Metapos.id, Jakarta — Komisi Pemberantasan Korupsi (KPK) memperluas pendalaman perkara dugaan korupsi di PT Bank Pembangunan Daerah Jawa Barat dan Banten (Bank BJB).
Selain kasus pengadaan jasa penempatan iklan periode 2021-2023, KPK turut menelusuri dugaan penyimpangan dalam program tanggung jawab sosial perusahaan atau corporate social responsibility (CSR).
Pelaksana Tugas Direktur Penyidikan KPK, Achmad Taufik Husein, mengatakan dugaan korupsi dalam program CSR tersebut menjadi salah satu hal yang akan ditelusuri penyidik.
“Terkait CSR (Bank BJB), itu bagian yang akan didalami juga,” di kutip berbagai sumber Kamis (13/8/2026).
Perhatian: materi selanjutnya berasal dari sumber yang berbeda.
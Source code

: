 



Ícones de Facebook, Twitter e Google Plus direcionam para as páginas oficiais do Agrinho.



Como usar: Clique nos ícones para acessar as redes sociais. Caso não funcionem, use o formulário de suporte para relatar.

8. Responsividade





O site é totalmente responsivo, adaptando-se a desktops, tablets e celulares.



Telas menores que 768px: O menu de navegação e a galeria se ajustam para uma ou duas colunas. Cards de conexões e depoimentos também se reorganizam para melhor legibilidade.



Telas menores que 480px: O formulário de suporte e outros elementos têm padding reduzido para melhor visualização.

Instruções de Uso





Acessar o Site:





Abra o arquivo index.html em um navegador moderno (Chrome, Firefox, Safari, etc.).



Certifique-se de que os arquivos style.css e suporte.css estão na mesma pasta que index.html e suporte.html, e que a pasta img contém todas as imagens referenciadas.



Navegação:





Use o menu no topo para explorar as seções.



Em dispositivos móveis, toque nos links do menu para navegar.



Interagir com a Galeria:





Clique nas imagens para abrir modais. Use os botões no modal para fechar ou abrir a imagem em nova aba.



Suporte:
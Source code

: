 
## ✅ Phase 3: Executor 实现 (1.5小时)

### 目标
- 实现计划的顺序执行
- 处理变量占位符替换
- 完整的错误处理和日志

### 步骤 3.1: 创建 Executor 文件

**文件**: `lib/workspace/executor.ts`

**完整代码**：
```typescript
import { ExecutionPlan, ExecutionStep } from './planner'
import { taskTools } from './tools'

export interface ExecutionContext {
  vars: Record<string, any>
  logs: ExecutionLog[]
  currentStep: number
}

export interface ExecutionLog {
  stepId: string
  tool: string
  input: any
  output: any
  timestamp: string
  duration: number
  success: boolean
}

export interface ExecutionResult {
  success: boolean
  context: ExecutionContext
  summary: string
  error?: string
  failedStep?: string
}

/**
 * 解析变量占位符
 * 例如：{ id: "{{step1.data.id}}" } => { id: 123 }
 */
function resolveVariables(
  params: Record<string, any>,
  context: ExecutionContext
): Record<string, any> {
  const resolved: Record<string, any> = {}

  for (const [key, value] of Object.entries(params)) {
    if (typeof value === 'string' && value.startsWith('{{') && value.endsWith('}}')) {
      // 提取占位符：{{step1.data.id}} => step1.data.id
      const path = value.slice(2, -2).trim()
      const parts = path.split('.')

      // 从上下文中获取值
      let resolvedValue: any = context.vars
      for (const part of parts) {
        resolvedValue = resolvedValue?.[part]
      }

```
Namun, Taufik belum membeberkan bentuk dugaan pelanggaran maupun mekanisme yang diduga terjadi dalam program CSR tersebut. Berdasarkan informasi yang dihimpun, dugaan penyimpangan itu berkaitan dengan program CSR yang berada di bawah Divisi Corporate Secretary Bank BJB.
Saat ini, penyidik masih memprioritaskan penyelesaian perkara dugaan korupsi pengadaan jasa iklan Bank BJB. Dalam perkara tersebut, KPK telah menetapkan lima orang sebagai tersangka, termasuk mantan Direktur Utama Bank BJB Yuddy Renaldi.
Selain Yuddy, empat tersangka lainnya telah ditahan sejak Senin (10/8/2026). Mereka yakni Widi Hartoto, Ikin Asikin Dulmanan, Suhendrik, dan Elang Sophan Jaya Kusuma.
Widi diketahui pernah menjabat sebagai pimpinan Divisi Corporate Secretary Bank BJB pada periode 2020-2024. Sementara itu, tiga tersangka lainnya merupakan pimpinan perusahaan periklanan yang menjadi rekanan Bank BJB.
Perkara tersebut berawal dari anggaran promosi umum dan produk Bank BJB sepanjang 2021-2023 yang nilainya mencapai Rp801 miliar. Dari total anggaran tersebut, sekitar Rp410 miliar digunakan untuk kebutuhan penempatan iklan di berbagai media, mulai dari televisi, media cetak, hingga platform daring.
Penyidik menemukan dugaan adanya pengaturan pengadaan untuk menampung dana nonbudgeter. Skema tersebut diduga mulai disiapkan pada akhir 2020 ketika Widi memerintahkan bawahannya mencari perusahaan periklanan yang bersedia mengelola dana tersebut.
Untuk menjalankan rencana itu, paket pekerjaan diduga sengaja dibagi menjadi dua kelompok. Pertama, pekerjaan dengan nilai di bawah Rp200 juta. Kedua, pekerjaan dengan nilai Rp200 juta hingga Rp1 miliar.
Pembagian tersebut diduga dilakukan untuk menghindari proses lelang sehingga pekerjaan dapat diberikan melalui mekanisme penunjukan langsung. Rencana itu kemudian disampaikan kepada Yuddy yang saat itu menjabat sebagai Direktur Utama Bank BJB.
KPK menduga sejumlah perusahaan periklanan yang menjadi rekanan diminta menampung dana nonbudgeter untuk kepentingan tertentu dari pihak eksternal. Dalam pelaksanaannya, enam perusahaan kemudian mendapatkan pekerjaan pengadaan jasa iklan tersebut.
Selain itu, penyidik menduga panitia pengadaan mendapat arahan untuk tidak memeriksa kelengkapan dan keabsahan dokumen perusahaan penyedia. Dari dugaan pelanggaran tersebut, KPK memperkirakan kerugian keuangan negara mencapai Rp223,6 miliar.
KPK masih melakukan pendalaman untuk mengungkap seluruh pihak dan aliran dana yang berkaitan dengan perkara tersebut, termasuk dugaan penyimpangan dalam program CSR Bank BJB.